A new Monday, a new Scripture, and a last look at our current Let’s Go! theme.

We’re on a mountaintop in Galilee.  The entire “Jesus movement” consists of just eleven disciples.  Their risen Lord has gathered them there, and gives them an enormous commission: The. Whole.  World.

But first: Jesus anchors his great commissioning in a fundamental truth: all authority now belongs to Jesus.  The Risen Lord is not merely “lord” of a far-off, ethereal “heaven”; he is also Lord here on planet Earth.

How Jesus exercises “all authority” is critical for disciples then and now to understand.  It does not mean that Caesar will fall on his face in worship as soon as the news reaches him.  It does not mean the immediate cessation of wars, sickness, famine and every other such ill.  It does not mean that the accomplishing of the commission will be quick and easy, or that following Jesus will immediately translate into your best life now.

Jesus’ “all authority” words are for his world-going disciples.  Jesus wants us to know and securely rest in the reality that though Caesar (or our neighbors, relatives or co-workers) don’t yet recognize or submit to this authority, or may be completely indifferent to it, or may even actively oppose it (and us!), Heaven backs it.  But Heaven’s authority works non-coercively, non-violently, apolitically (that is, it is not dependent upon a particular political system, party or leader).  It’s an authority that works like seed in a field, yeast worked into dough, hidden treasure.

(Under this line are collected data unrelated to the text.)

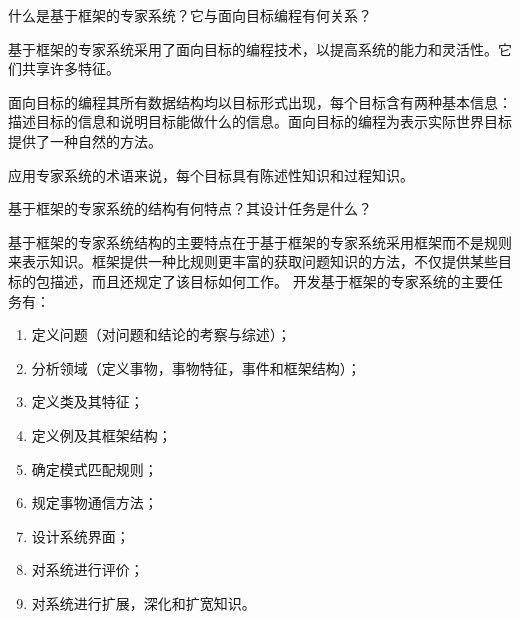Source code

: \begin{question}
什么是基于框架的专家系统？它与面向目标编程有何关系？
\end{question}
\begin{solution}
基于框架的专家系统采用了面向目标的编程技术，以提高系统的能力和灵活性。它们共享许多特征。\par
面向目标的编程其所有数据结构均以目标形式出现，每个目标含有两种基本信息：描述目标的信息和说明目标能做什么的信息。面向目标的编程为表示实际世界目标提供了一种自然的方法。\par
应用专家系统的术语来说，每个目标具有陈述性知识和过程知识。 
\end{solution}

\begin{question}
基于框架的专家系统的结构有何特点？其设计任务是什么？
\end{question}
\begin{solution}
基于框架的专家系统结构的主要特点在于基于框架的专家系统采用框架而不是规则来表示知识。框架提供一种比规则更丰富的获取问题知识的方法，不仅提供某些目标的包描述，而且还规定了该目标如何工作。 
开发基于框架的专家系统的主要任务有：
	\begin{enumerate}
		\item 定义问题（对问题和结论的考察与综述）；
		\item 分析领域（定义事物，事物特征，事件和框架结构）；
		\item 定义类及其特征；
		\item 定义例及其框架结构；
		\item 确定模式匹配规则；
		\item 规定事物通信方法；
		\item 设计系统界面；
		\item 对系统进行评价；
		\item 对系统进行扩展，深化和扩宽知识。
	\end{enumerate}
\end{solution}

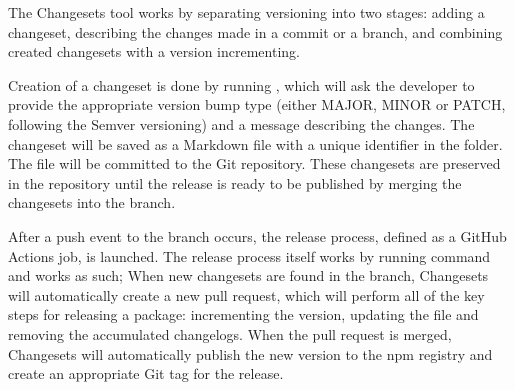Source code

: The Changesets tool works by separating versioning into two stages: adding a changeset, describing the changes made in a commit or a branch, and combining created changesets with a version incrementing.

Creation of a changeset is done by running , which will ask the developer to provide the appropriate version bump type (either MAJOR, MINOR or PATCH, following the Semver versioning) and a message describing the changes. The changeset will be saved as a Markdown file with a unique identifier in the  folder. The file will be committed to the Git repository. These changesets are preserved in the repository until the release is ready to be published by merging the changesets into the  branch.

After a push event to the  branch occurs, the release process, defined as a GitHub Actions job, is launched. The release process itself works by running  command and works as such; When new changesets are found in the  branch, Changesets will automatically create a new pull request, which will perform all of the key steps for releasing a package: incrementing the version, updating the  file and removing the accumulated changelogs. When the pull request is merged, Changesets will automatically publish the new version to the \acrshort{npm} registry and create an appropriate Git tag for the release.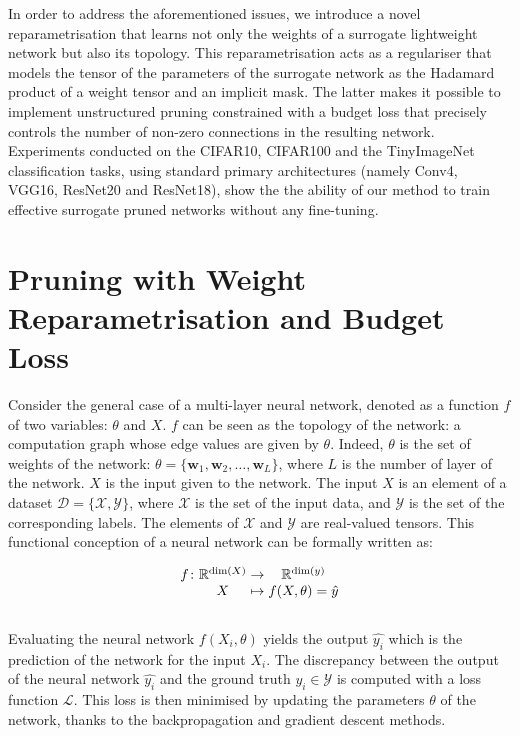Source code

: In order to address the aforementioned issues, we introduce a novel
reparametrisation that learns not only the weights of a surrogate lightweight
network but also its topology. This reparametrisation acts as a regulariser that
models the tensor of the parameters of the surrogate network as the Hadamard
product of a weight tensor and an implicit mask. The latter makes it possible to
implement unstructured pruning constrained with a budget loss that precisely
controls the number of non-zero connections in the resulting network.
Experiments conducted on the CIFAR10, CIFAR100 and the TinyImageNet
classification tasks, using standard primary architectures (namely Conv4, VGG16,
ResNet20 and ResNet18), show the the ability of our method to train effective
surrogate pruned networks without any fine-tuning.


\section{Pruning with Weight Reparametrisation and Budget Loss}
Consider the general case of a multi-layer neural network, denoted as a function
$f$ of two variables: $\theta$ and $X$. $f$ can be seen as the topology of the
network: a computation graph whose edge values are given by $\theta$. Indeed,
$\theta$ is the set of weights of the network: $\theta = \{\mathbf{w}_1,
\mathbf{w}_2, \ldots, \mathbf{w}_L\}$, where $L$ is the number of layer of the
network. $X$ is the input given to the network. The input $X$ is an element of a
dataset $\mathcal{D}=\{ \mathcal{X}, \mathcal{Y} \}$, where $\mathcal{X}$ is the
set of the input data, and $\mathcal{Y}$ is the set of the corresponding labels.
The elements of $\mathcal{X}$ and $\mathcal{Y}$ are real-valued tensors. This
functional conception of a neural network can be formally written as:

\begin{equation}
    \begingroup
  \setlength\arraycolsep{0pt}
  f \colon\begin{array}[t]{c >{{}}c<{{}} c}
             \mathbb{R}^{\dim (X)} & \to & \mathbb{R}^{\dim (y)} \\ 
             X & \mapsto & f(X, \theta) = \hat{y} 
          \end{array}
  \endgroup
\end{equation}\\

Evaluating the neural network $f(X_i, \theta)$ yields the output $\hat{y_i}$
which is the prediction of the network for the input $X_i$. The discrepancy
between the output of the neural network $\hat{y_i}$ and the ground truth $y_i
\in \mathcal{Y}$ is computed with a loss function $\mathcal{L}$. This loss is
then minimised by updating the parameters $\theta$ of the network, thanks to the
backpropagation \cite{rumelhart1985learning,rumelhart1986learning} and gradient
descent methods.\\

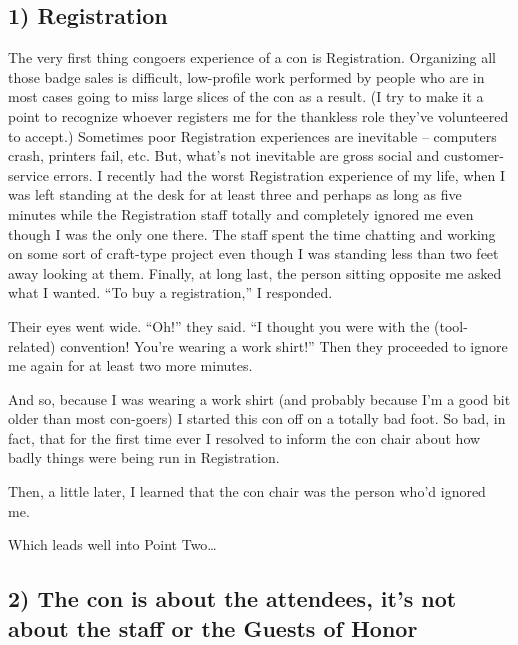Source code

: \subsection*{1) Registration}

The very first thing congoers experience of a con is Registration. Organizing all those badge sales is difficult, low-profile work performed by people who are in most cases going to miss large slices of the con as a result. (I try to make it a point to recognize whoever registers me for the thankless role they've volunteered to accept.) Sometimes poor Registration experiences are inevitable -- computers crash, printers fail, etc. But, what's not inevitable are gross social and customer-service errors. I recently had the worst Registration experience of my life, when I was left standing at the desk for at least three and perhaps as long as five minutes while the Registration staff totally and completely ignored me even though I was the only one there. The staff spent the time chatting and working on some sort of craft-type project even though I was standing less than two feet away looking at them. Finally, at long last, the person sitting opposite me asked what I wanted. ``To buy a registration,'' I responded.

Their eyes went wide. ``Oh!'' they said. ``I thought you were with the (tool-related) convention! You're wearing a work shirt!'' Then they proceeded to ignore me again for at least two more minutes.

And so, because I was wearing a work shirt (and probably because I'm a good bit older than most con-goers) I started this con off on a totally bad foot. So bad, in fact, that for the first time ever I resolved to inform the con chair about how badly things were being run in Registration.

Then, a little later, I learned that the con chair was the person who'd ignored me.

Which leads well into Point Two\ldots

\subsection*{2) The con is about the attendees, it's not about the staff or the Guests of Honor}

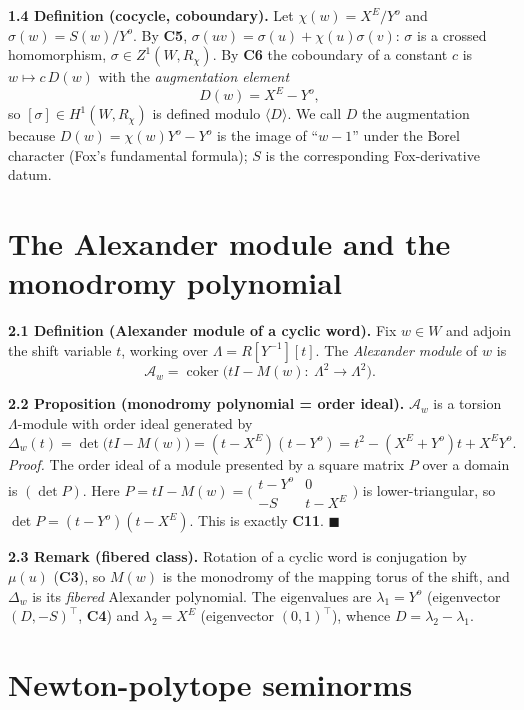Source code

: \documentclass[11pt]{article}
\begin{document}
\medskip
\textbf{1.4 Definition (cocycle, coboundary).} Let $\chi(w)=X^{E}/Y^{o}$ and
$\sigma(w)=S(w)/Y^{o}$. By \textbf{C5}, $\sigma(uv)=\sigma(u)+\chi(u)\sigma(v)$:
$\sigma$ is a crossed homomorphism, $\sigma\in Z^{1}(W,R_\chi)$. By \textbf{C6} the
coboundary of a constant $c$ is $w\mapsto c\,D(w)$ with the \emph{augmentation element}
\[
D(w)=X^{E}-Y^{o},
\]
so $[\sigma]\in H^{1}(W,R_\chi)$ is defined modulo $\langle D\rangle$. We call $D$ the
augmentation because $D(w)=\chi(w)Y^{o}-Y^{o}$ is the image of ``$w-1$'' under the
Borel character (Fox's fundamental formula); $S$ is the corresponding Fox-derivative
datum.

\hrulefill

\section{The Alexander module and the monodromy polynomial}

\textbf{2.1 Definition (Alexander module of a cyclic word).} Fix $w\in W$ and adjoin
the shift variable $t$, working over $\Lambda=R[Y^{-1}][t]$. The \emph{Alexander
module} of $w$ is
\[
\mathcal A_w=\operatorname{coker}\!\big(tI-M(w):\ \Lambda^{2}\to\Lambda^{2}\big).
\]

\medskip
\textbf{2.2 Proposition (monodromy polynomial = order ideal).} $\mathcal A_w$ is a
torsion $\Lambda$-module with order ideal generated by
\[
\Delta_w(t)=\det\!\big(tI-M(w)\big)=(t-X^{E})(t-Y^{o})=t^{2}-(X^{E}+Y^{o})t+X^{E}Y^{o}.
\]
\emph{Proof.} The order ideal of a module presented by a square matrix $P$ over a
domain is $(\det P)$. Here
$P=tI-M(w)=\big(\begin{smallmatrix}t-Y^{o}&0\\-S&t-X^{E}\end{smallmatrix}\big)$ is
lower-triangular, so $\det P=(t-Y^{o})(t-X^{E})$. This is exactly \textbf{C11}.
\hfill$\blacksquare$

\medskip
\textbf{2.3 Remark (fibered class).} Rotation of a cyclic word is conjugation by
$\mu(u)$ (\textbf{C3}), so $M(w)$ is the monodromy of the mapping torus of the shift,
and $\Delta_w$ is its \emph{fibered} Alexander polynomial. The eigenvalues are
$\lambda_1=Y^{o}$ (eigenvector $(D,-S)^{\top}$, \textbf{C4}) and $\lambda_2=X^{E}$
(eigenvector $(0,1)^{\top}$), whence $D=\lambda_2-\lambda_1$.

\hrulefill

\section{Newton-polytope seminorms}
\end{document}

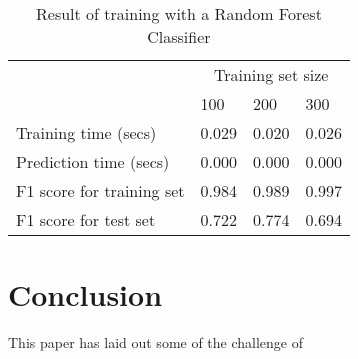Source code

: \documentclass[12pt]{article}
\begin{document}
\setlength{\extrarowheight}{1.5pt}
\begin{table}[!htbp]
\caption{Result of training with a Random Forest Classifier} %
\centering %
\begin{tabular}{|p{6cm}|p{1.5cm}|p{1.5cm}|p{1.5cm}|} %
\hline %
& \multicolumn{3}{c|}{Training set size}\\[5pt]
\cline{2-4} 
& 100 & 200 & 300\\[0.5ex]
\hline %

Training time (secs)   &       0.029 & 0.020 & 0.026 \\
Prediction time (secs)   &     0.000 & 0.000 & 0.000 \\
F1 score for training set  &   0.984 & 0.989 & 0.997 \\
F1 score for test set    &     0.722 & 0.774 & 0.694 \\
\hline %
\end{tabular}
\label{randomForestClassifierTable}
\end{table}




\section*{Conclusion}

This paper has laid out some of the challenge of 













\end{document}

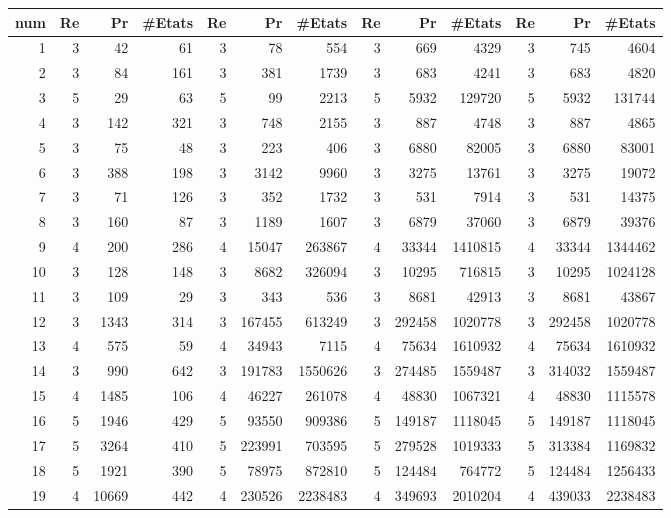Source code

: \begin{table}[H]
\begin{tabular}{|r|rrr|rrr|rrr|rrr|}
		\rowcolor{cyan}	\textbf{num} & \textbf{Re} & \textbf{Pr} & \textbf{\#Etats} & \textbf{Re} & \textbf{Pr} & \textbf{\#Etats} & \textbf{Re} & \textbf{Pr} & \textbf{\#Etats} &\textbf{Re} & \textbf{Pr} & \textbf{\#Etats} \\ \hline
		\midrule
	1	&	3	&	42	&	61	&	3	&	78	&	554	&	3	&	669	&	4329	&	3	&	745	&	4604	\\ \hline
	2	&	3	&	84	&	161	&	3	&	381	&	1739	&	3	&	683	&	4241	&	3	&	683	&	4820	\\ \hline
	3	&	5	&	29	&	63	&	5	&	99	&	2213	&	5	&	5932	&	129720	&	5	&	5932	&	131744	\\ \hline
	4	&	3	&	142	&	321	&	3	&	748	&	2155	&	3	&	887	&	4748	&	3	&	887	&	4865	\\ \hline
	5	&	3	&	75	&	48	&	3	&	223	&	406	&	3	&	6880	&	82005	&	3	&	6880	&	83001	\\ \hline
	6	&	3	&	388	&	198	&	3	&	3142	&	9960	&	3	&	3275	&	13761	&	3	&	3275	&	19072	\\ \hline
	7	&	3	&	71	&	126	&	3	&	352	&	1732	&	3	&	531	&	7914	&	3	&	531	&	14375	\\ \hline
	8	&	3	&	160	&	87	&	3	&	1189	&	1607	&	3	&	6879	&	37060	&	3	&	6879	&	39376	\\ \hline
	9	&	4	&	200	&	286	&	4	&	15047	&	263867	&	4	&	33344	&	1410815	&	4	&	33344	&	1344462	\\ \hline
	10	&	3	&	128	&	148	&	3	&	8682	&	326094	&	3	&	10295	&	716815	&	3	&	10295	&	1024128	\\ \hline
	11	&	3	&	109	&	29	&	3	&	343	&	536	&	3	&	8681	&	42913	&	3	&	8681	&	43867	\\ \hline
	12	&	3	&	1343	&	314	&	3	&	167455	&	613249	&	3	&	292458	&	1020778	&	3	&	292458	&	1020778	\\ \hline
	13	&	4	&	575	&	59	&	4	&	34943	&	7115	&	4	&	75634	&	1610932	&	4	&	75634	&	1610932	\\ \hline
	14	&	3	&	990	&	642	&	3	&	191783	&	1550626	&	3	&	274485	&	1559487	&	3	&	314032	&	1559487	\\ \hline
	15	&	4	&	1485	&	106	&	4	&	46227	&	261078	&	4	&	48830	&	1067321	&	4	&	48830	&	1115578	\\ \hline
	16	&	5	&	1946	&	429	&	5	&	93550	&	909386	&	5	&	149187	&	1118045	&	5	&	149187	&	1118045	\\ \hline
	17	&	5	&	3264	&	410	&	5	&	223991	&	703595	&	5	&	279528	&	1019333	&	5	&	313384	&	1169832	\\ \hline
	18	&	5	&	1921	&	390	&	5	&	78975	&	872810	&	5	&	124484	&	764772	&	5	&	124484	&	1256433	\\ \hline
	19	&	4	&	10669	&	442	&	4	&	230526	&	2238483	&	4	&	349693	&	2010204	&	4	&	439033	&	2238483	\\ \hline

\end{tabular}
\end{table}
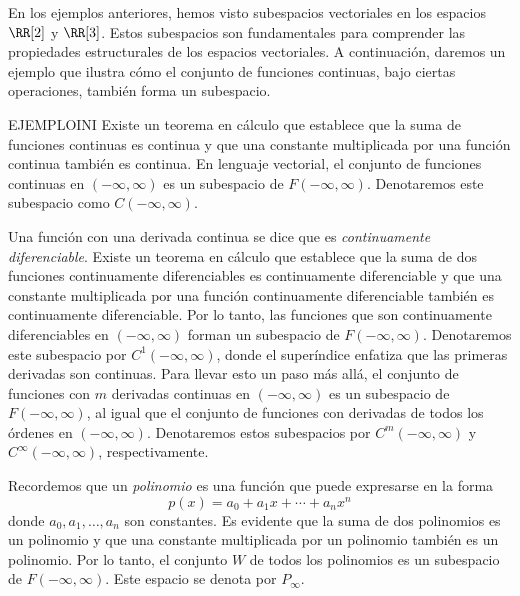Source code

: En los ejemplos anteriores, hemos visto subespacios vectoriales en los espacios $\RR[2]$ y $\RR[3]$. Estos subespacios son fundamentales para comprender las propiedades estructurales de los espacios vectoriales. A continuación, daremos un ejemplo que ilustra cómo el conjunto de funciones continuas, bajo ciertas operaciones, también forma un subespacio.

\begin{examplebox}{}{EJEMPLOINI}
    Existe un teorema en cálculo que establece que la suma de funciones continuas es continua y que una constante multiplicada por una función continua también es continua. En lenguaje vectorial, el conjunto de funciones continuas en $(-\infty, \infty)$ es un subespacio de $F(-\infty, \infty)$. Denotaremos este subespacio como $C(-\infty, \infty)$.
\end{examplebox}

\newpage

\begin{examplebox}{}{}
    Una función con una derivada continua se dice que es \emph{continuamente diferenciable}. Existe un teorema en cálculo que establece que la suma de dos funciones continuamente diferenciables es continuamente diferenciable y que una constante multiplicada por una función continuamente diferenciable también es continuamente diferenciable. Por lo tanto, las funciones que son continuamente diferenciables en $(-\infty, \infty)$ forman un subespacio de $F(-\infty, \infty)$. Denotaremos este subespacio por $C^1(-\infty, \infty)$, donde el superíndice enfatiza que las primeras derivadas son continuas. Para llevar esto un paso más allá, el conjunto de funciones con $m$ derivadas continuas en $(-\infty, \infty)$ es un subespacio de $F(-\infty, \infty)$, al igual que el conjunto de funciones con derivadas de todos los órdenes en $(-\infty, \infty)$. Denotaremos estos subespacios por $C^m(-\infty, \infty)$ y $C^\infty(-\infty, \infty)$, respectivamente.
\end{examplebox}

\begin{examplebox}{}{}
    Recordemos que un \emph{polinomio} es una función que puede expresarse en la forma
    $$p(x) = a_0 + a_1x + \cdots + a_nx^n$$
    donde $a_0, a_1, \dots, a_n$ son constantes. Es evidente que la suma de dos polinomios es un polinomio y que una constante multiplicada por un polinomio también es un polinomio. Por lo tanto, el conjunto $W$ de todos los polinomios es un subespacio de $F(-\infty, \infty)$. Este espacio se denota por $P_\infty$.
\end{examplebox}

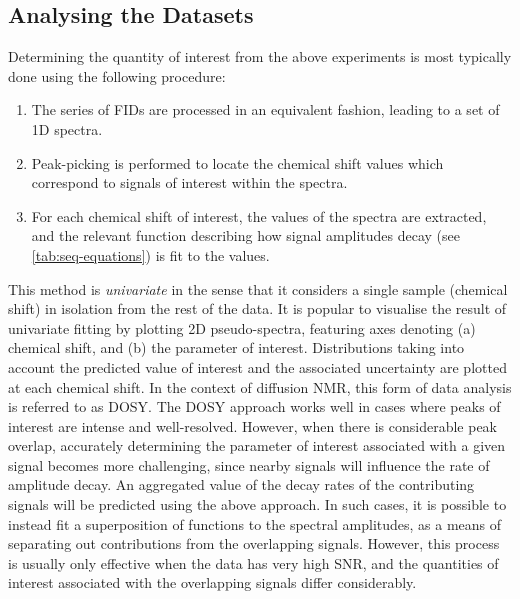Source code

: \subsection{Analysing the Datasets}
Determining the quantity of interest from the above experiments is most
typically done using the following procedure:
\begin{enumerate}
    \item The series of \acp{FID} are processed in an equivalent fashion,
        leading to a set of \ac{1D} spectra.
    \item Peak-picking is performed to locate the chemical shift values which
        correspond to signals of interest within the spectra.
    \item For each chemical shift of interest, the values of the spectra are
        extracted, and the relevant function describing how signal amplitudes
        decay (see \cref{tab:seq-equations}) is fit to the values.
\end{enumerate}
This method is \emph{univariate} in the sense that it considers a single sample
(chemical shift) in isolation from the rest of the data.
It is popular to visualise the result of univariate fitting by plotting \ac{2D}
pseudo-spectra, featuring axes denoting (a) chemical shift, and (b)
the parameter of interest. Distributions taking
into account the predicted value of interest and the associated uncertainty
are plotted at each chemical shift.
In the context of diffusion \ac{NMR}, this form of data analysis is
referred to as \ac{DOSY}\cite{Morris2009b}.
The \ac{DOSY} approach works well in cases where peaks of interest are intense
and well-resolved. However, when there is considerable peak overlap, accurately
determining the parameter of interest associated with a given signal becomes
more challenging, since nearby signals will influence the rate of amplitude
decay. An aggregated value of the decay rates of the contributing signals
will be predicted using the above approach.
In such cases, it is possible to instead fit
a superposition of functions to the spectral amplitudes, as a means of
separating out contributions from the overlapping signals\cite{Nilsson2006}.
However, this process is usually only effective when the data has very high
\ac{SNR}, and the quantities of interest associated with the overlapping
signals differ considerably.

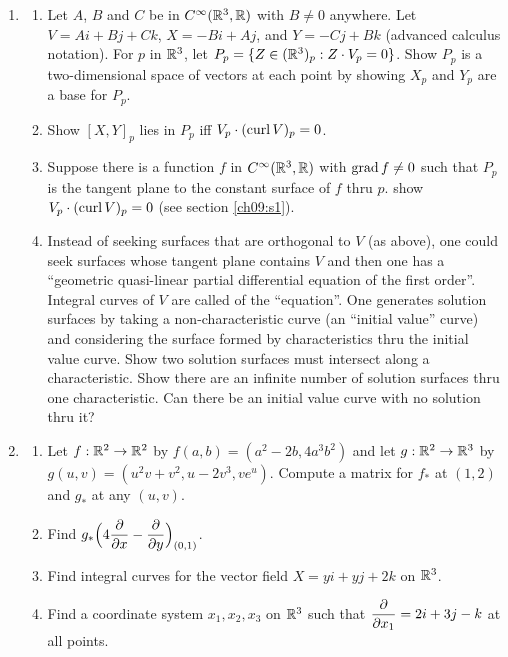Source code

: \documentclass[../main]{subfiles}
\begin{document}
\begin{enumerate}
\item\label{pro:11}
\begin{enumerate}[label=(\roman{enumii})]
    \item Let $A$, $B$ and $C$ be in $C^\infty(\mathbb{R}^3, \mathbb{R})$ with $B \ne 0$ anywhere. Let\newline $V=Ai + Bj + Ck$, $X= -Bi + Aj$, and $Y=-Cj + Bk$ (advanced calculus notation). For $p$ in $\mathbb{R}^3$, let $P_p = \{Z \in (\mathbb{R}^3)_p : Z \cdot V_p = 0\}$. Show $P_p$ is a two-dimensional space of vectors at each point by showing $X_p$ and $Y_p$ are a base for $P_p$. 
    \item Show $[X,Y]_p$ lies in $P_p$ iff $V_p \cdot (\operatorname{curl} V)_p = 0$.
    \item Suppose there is a function $f$ in $C^\infty(\mathbb{R}^3, \mathbb{R})$ with $\operatorname{grad} f \ne 0$ such that $P_p$ is the tangent plane to the constant surface of $f$ thru $p$. show $V_p \cdot (\operatorname{curl} V)_p = 0$ (see section \ref{ch09:s1}).
    \item Instead of seeking surfaces that are orthogonal to $V$ (as above), one could seek surfaces whose tangent plane contains $V$ and then one has a ``geometric quasi-linear partial differential equation of the first order''. Integral curves of $V$ are called  of the ``equation''. One generates solution surfaces by taking a non-characteristic curve (an ``initial value'' curve) and considering the surface formed by characteristics thru the initial value curve. Show two solution surfaces must intersect along a characteristic. Show there are an infinite number of solution surfaces thru one characteristic. Can there be an initial value curve with no solution thru it?
\end{enumerate}


\item\label{pro:12}
\begin{enumerate}[label=(\roman{enumii})]
    \item Let $f: \mathbb{R}^2 \to \mathbb{R}^2$ by $f(a,b) = (a^2 - 2b, 4a^3b^2)$ and let $g: \mathbb{R}^2 \to \mathbb{R}^3$ by $g(u,v) = (u^2 v + v^2, u - 2v^3, ve^u)$. Compute a matrix for $f_*$ at $(1,2)$ and $g_*$ at any $(u,v)$.
    \item Find $g_* \Big(4\dfrac{\partial }{\partial x}- \dfrac{\partial }{\partial  y}\Big)_{(0,1)}$.
    \item Find integral curves for the vector field $X = yi + yj + 2k$ on $\mathbb{R}^3$.
    \item Find a coordinate system $x_1, x_2, x_3$ on $\mathbb{R}^3$ such that $\dfrac{\partial }{\partial  x_1} = 2i + 3j - k$ at all points. 
\end{enumerate}



\end{enumerate}
\end{document}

It’s the authority that was coronated on a Cross, carried in the hands that still bear those scars, and communicated in words like these: “Whoever would be my disciple must deny himself, take up his cross and follow me.”  We do not “apply” the cross to others; we carry ours for their sakes.  We live in the authority of the Crucified, not the crucifiers.

So as we go, that’s how we go.

Consider how our pastors bless us at the end of weekly worship: “As you go…”  

Every day, each and every one of us goes.  Some of us don’t get out of the neighborhood; a few cannot get out of our homes; some travel far and wide.  But as we go, wherever it is, near or far, along familiar paths or foreign terrain, we go in the authority of our Master, we go to do what he is already doing: calling people to follow, making them into disciples, baptizing them into new life, and teaching them to faithfully live out his words of life, blessing, justice, mercy, reconciliation, truth and peace.

Our lives are to communicate and demonstrate that Heaven and Earth are no longer divorced by the Powers of Sin and Death.  Instead we declare, in the authority of the Crucified and Risen One, that the marriage of Heaven and Earth is underway.

You’re not responsible for every aspect of disciple-making; can you name the ways Jesus has uniquely shaped you to join the church’s task of making disciples?  Can you name some individuals – or a “demographic group” of some kind to whom Jesus is telling you to go?